Maka, ada waktu-waktu ketika dongeng-dongeng itu tampak seperti benar. Meski demikian pun, kita harus waspada untuk tidak serta-merta bersorak kegirangan. Kita harus tetap sabar dan rela bahwa kebenaran itu selalu bisa diperbaharui sementara kitab-kitab tua berdiam diri. Demikianlah, agar kita jangan gampang terguncang.

Kelak aku mengerti bahwa inilah yang dimaksud dengan sikap kritis. Sebuah sikap yang menyertai “laku-kritik”. Sikap yang mempercayai sesuatu sekaligus menunda sesuatu itu. Sikap yang tahan menanggung, memanggul, penundaan itu. Penundaan kebenaran. Manusia menginginkan kebenaran hari ini juga. Sayangnya, kebenaran itu tak ada hari ini, meski harus dipercaya setiap hari. Kebenaran, jika ia menampakan diri hari ini, tak lain tak bukan adalah kecongkakan. Laku kritik adalah menahan kecongkakan. Ia memikul beban berat itu, agar jangan kebenaran jatuh ke tanah dan menjelma pada hari ini.

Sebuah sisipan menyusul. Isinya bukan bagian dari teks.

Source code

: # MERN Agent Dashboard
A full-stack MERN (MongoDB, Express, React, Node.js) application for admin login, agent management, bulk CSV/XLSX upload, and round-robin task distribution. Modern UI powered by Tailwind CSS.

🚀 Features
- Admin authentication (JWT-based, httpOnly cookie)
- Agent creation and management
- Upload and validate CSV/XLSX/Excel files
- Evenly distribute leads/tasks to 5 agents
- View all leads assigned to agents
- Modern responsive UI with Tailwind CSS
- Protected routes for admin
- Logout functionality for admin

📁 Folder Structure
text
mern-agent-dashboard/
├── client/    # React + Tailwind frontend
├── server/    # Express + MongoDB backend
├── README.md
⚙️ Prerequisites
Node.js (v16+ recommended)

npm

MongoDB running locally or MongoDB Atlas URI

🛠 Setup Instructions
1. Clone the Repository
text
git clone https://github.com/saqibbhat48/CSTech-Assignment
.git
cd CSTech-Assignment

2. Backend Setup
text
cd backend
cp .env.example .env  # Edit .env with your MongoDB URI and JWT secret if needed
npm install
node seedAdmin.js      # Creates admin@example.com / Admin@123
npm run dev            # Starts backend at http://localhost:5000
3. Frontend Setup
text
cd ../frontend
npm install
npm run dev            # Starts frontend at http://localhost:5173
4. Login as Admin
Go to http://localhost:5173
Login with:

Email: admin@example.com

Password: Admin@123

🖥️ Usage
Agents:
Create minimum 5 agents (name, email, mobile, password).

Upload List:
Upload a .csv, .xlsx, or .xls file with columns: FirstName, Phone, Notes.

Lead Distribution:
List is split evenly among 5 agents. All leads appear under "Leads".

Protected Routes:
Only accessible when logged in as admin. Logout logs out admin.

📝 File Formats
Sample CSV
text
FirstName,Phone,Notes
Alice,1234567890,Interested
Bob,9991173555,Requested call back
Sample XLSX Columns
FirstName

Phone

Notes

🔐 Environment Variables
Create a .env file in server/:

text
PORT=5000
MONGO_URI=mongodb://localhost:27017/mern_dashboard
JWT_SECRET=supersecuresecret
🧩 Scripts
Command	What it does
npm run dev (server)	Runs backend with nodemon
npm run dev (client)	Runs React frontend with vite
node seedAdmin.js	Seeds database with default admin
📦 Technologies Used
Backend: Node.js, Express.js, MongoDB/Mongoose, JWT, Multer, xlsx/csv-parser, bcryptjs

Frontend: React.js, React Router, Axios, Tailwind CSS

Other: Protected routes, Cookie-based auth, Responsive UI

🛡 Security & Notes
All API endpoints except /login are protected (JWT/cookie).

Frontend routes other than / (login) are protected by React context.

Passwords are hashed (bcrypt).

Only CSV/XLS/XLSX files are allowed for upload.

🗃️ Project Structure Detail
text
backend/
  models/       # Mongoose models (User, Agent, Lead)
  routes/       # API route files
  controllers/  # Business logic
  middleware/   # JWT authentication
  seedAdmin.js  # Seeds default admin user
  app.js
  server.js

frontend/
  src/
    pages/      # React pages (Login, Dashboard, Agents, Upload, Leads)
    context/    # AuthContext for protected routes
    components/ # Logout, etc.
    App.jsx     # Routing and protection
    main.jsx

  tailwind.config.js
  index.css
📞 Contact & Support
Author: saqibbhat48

Biarlah kebaikan yang menjadi pada hari ini. Bukan kebenaran.

Aliran ini sesungguhnya bukan aliran kepercayaan. Melainkan sebuah “laku-kritik”. Yaitu sikap spiritual-kritis. Ialah sejenis sikap kritis terhadap kebenaran yang dibawakan setiap agama. Sikap kritis di sini tidak selalu datang dengan sikap skeptis. Seorang yang spiritualis-kritis tidak harus meragukan kebenaran. Ia bisa saja beriman. Tapi seorang spiritualis-kritis adalah orang yang sadar bahwa kebenaran selalu tertunda. Tuhan selalu merupakan misteri. Tak seorang pun bisa mewujudkan kebenaran hari ini, sebab kebenaran yang ada hari ini adalah penyelenggaraan kekuasaan semata-mata. Kebenaran hari ini adalah penyelenggaraan dengan cara-cara rakus dan jumawa.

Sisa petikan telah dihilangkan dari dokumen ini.